线程池ThreadPoolExecutor构造函数
public ThreadPoolExecutor(int corePoolSize,
int maximumPoolSize,
long keepAliveTime,
TimeUnit unit,
BlockingQueue<Runnable> workQueue,
ThreadFactory threadFactory,
RejectedExecutionHandler handler) {
if (corePoolSize < 0 ||
maximumPoolSize <= 0 ||
maximumPoolSize < corePoolSize ||
keepAliveTime < 0)
throw new IllegalArgumentException();
if (workQueue == null || threadFactory == null || handler == null)

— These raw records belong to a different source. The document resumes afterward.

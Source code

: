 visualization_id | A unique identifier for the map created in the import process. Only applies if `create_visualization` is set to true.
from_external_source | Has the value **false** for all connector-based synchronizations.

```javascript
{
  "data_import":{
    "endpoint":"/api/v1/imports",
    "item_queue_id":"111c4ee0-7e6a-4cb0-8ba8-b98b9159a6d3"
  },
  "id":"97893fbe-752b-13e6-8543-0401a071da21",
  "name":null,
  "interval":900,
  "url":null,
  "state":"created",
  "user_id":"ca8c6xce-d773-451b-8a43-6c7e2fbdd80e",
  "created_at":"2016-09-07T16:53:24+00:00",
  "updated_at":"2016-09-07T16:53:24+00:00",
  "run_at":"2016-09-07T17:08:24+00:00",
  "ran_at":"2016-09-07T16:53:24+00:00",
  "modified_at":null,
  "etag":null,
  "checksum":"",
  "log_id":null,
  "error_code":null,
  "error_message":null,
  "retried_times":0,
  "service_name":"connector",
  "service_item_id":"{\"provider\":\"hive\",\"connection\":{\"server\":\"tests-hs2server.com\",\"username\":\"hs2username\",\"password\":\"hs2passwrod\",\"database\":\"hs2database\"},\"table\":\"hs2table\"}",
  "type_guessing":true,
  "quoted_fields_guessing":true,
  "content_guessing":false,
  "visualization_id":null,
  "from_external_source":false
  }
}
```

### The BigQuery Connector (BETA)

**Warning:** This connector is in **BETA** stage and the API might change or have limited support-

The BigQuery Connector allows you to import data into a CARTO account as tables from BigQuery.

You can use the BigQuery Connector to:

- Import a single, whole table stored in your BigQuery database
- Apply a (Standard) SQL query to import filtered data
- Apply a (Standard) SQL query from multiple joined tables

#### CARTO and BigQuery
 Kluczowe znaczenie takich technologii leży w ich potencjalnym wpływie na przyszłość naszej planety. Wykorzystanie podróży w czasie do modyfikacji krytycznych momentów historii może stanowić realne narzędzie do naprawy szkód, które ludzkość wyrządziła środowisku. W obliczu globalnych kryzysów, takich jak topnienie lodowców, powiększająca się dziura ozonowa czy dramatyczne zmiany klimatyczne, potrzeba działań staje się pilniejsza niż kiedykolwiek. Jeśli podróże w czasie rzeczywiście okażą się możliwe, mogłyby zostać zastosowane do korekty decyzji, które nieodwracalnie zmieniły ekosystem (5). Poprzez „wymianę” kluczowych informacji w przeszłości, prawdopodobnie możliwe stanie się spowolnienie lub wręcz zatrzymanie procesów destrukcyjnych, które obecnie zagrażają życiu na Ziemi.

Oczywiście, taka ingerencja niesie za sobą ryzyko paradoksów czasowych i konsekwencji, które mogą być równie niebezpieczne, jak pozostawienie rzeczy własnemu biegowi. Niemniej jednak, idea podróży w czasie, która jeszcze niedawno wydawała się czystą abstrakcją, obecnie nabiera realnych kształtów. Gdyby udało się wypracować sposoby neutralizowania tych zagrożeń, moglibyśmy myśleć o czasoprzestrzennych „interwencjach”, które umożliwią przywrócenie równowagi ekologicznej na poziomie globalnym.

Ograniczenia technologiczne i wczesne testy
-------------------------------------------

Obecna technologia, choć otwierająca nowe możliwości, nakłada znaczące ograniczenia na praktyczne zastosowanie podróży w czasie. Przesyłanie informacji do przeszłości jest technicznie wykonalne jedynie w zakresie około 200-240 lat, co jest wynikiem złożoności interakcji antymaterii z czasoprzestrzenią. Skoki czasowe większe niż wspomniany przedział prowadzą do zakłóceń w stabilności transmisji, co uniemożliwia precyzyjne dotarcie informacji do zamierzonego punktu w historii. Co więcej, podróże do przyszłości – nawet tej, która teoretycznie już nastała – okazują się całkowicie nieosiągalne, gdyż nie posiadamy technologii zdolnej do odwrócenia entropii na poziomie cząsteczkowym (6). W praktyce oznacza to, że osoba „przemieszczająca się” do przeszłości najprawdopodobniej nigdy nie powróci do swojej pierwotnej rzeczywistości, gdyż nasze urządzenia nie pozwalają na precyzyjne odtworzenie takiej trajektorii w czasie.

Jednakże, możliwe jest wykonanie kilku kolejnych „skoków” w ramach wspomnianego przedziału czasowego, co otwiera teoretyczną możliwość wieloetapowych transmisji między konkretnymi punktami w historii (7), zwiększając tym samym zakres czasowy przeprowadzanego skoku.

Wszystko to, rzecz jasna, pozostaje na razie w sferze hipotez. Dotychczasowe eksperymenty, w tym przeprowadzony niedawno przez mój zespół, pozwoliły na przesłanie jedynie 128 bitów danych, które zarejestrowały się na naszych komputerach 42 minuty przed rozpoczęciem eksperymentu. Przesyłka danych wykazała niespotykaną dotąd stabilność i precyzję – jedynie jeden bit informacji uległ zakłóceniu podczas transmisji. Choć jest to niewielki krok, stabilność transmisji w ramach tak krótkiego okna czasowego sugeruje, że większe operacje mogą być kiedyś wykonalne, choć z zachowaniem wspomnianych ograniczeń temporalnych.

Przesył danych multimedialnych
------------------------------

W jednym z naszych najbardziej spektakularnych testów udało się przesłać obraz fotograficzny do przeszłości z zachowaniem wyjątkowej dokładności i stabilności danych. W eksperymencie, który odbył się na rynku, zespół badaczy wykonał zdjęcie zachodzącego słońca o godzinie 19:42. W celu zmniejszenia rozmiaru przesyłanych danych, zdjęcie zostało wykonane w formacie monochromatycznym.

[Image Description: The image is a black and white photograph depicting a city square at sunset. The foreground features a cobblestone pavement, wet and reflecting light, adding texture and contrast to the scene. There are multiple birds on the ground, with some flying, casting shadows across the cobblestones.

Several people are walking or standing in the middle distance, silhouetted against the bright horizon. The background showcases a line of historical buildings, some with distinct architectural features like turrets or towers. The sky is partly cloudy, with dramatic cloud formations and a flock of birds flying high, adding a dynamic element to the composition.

throw new NullPointerException();
this.acc = System.getSecurityManager() == null ?
null :
AccessController.getContext();
this.corePoolSize = corePoolSize;
this.maximumPoolSize = maximumPoolSize;
this.workQueue = workQueue;
this.keepAliveTime = unit.toNanos(keepAliveTime);
this.threadFactory = threadFactory;
this.handler = handler;
}
- corePoolSize: 核心线程数
- maximumPoolSize: 最大线程数
- keepAliveTime: 非核心线程的最大空闲时间
- unit: keepAliveTime时间单位
- workQueue: 任务队列
- threadFactory: 线程工厂
- handler: 任务拒绝策略
execute
public void execute(Runnable command) {
if (command == null)
throw new NullPointerException();
/*
* Proceed in 3 steps:
*
* 1. If fewer than corePoolSize threads are running, try to
* start a new thread with the given command as its first
* task. The call to addWorker atomically checks runState and
* workerCount, and so prevents false alarms that would add
* threads when it shouldn't, by returning false.
*
* 2. If a task can be successfully queued, then we still need
* to double-check whether we should have added a thread
* (because existing ones died since last checking) or that
* the pool shut down since entry into this method. So we
* recheck state and if necessary roll back the enqueuing if
* stopped, or start a new thread if there are none.
*
* 3. If we cannot queue task, then we try to add a new
* thread. If it fails, we know we are shut down or saturated
* and so reject the task.
*/
int c = ctl.get();
if (workerCountOf(c) < corePoolSize) {
// 工作线程数 < 核心线程数
if (addWorker(command, true))
// 添加核心线程成功,直接返回
return;
c = ctl.get();
}
// 上面未返回,则说明当前工作线程>=核心线程数,需要创建非核心线程
// ①线程池处于RUNNING状态,并且任务队列没有满,则将任务放入workQueue中
if (isRunning(c) && workQueue.offer(command)) {
int recheck = ctl.get();
if (! isRunning(recheck) && remove(command))
reject(command);
else if (workerCountOf(recheck) == 0)
addWorker(null, false);
}
// ②如果当前线程处于非RUNNING或workQueue队列已满,尝试创建非核心线程,成功则直接执行任务,失败则使用拒绝策略
else if (!addWorker(command, false))
reject(command);
}
在调用execute后,会根据当前的线程池状态、工作线程数、任务队列等进行不同的逻辑处理,大致流程图如下,部分异常场景未画出。
addWorker
private boolean addWorker(Runnable firstTask, boolean core) {
retry:
for (;;) {
int c = ctl.get();
int rs = runStateOf(c);
// Check if queue empty only if necessary.
if (rs >= SHUTDOWN &&
! (rs == SHUTDOWN &&
firstTask == null &&
! workQueue.isEmpty()))
return false;
for (;;) {
int wc = workerCountOf(c);
if (wc >= CAPACITY ||
wc >= (core ? corePoolSize : maximumPoolSize))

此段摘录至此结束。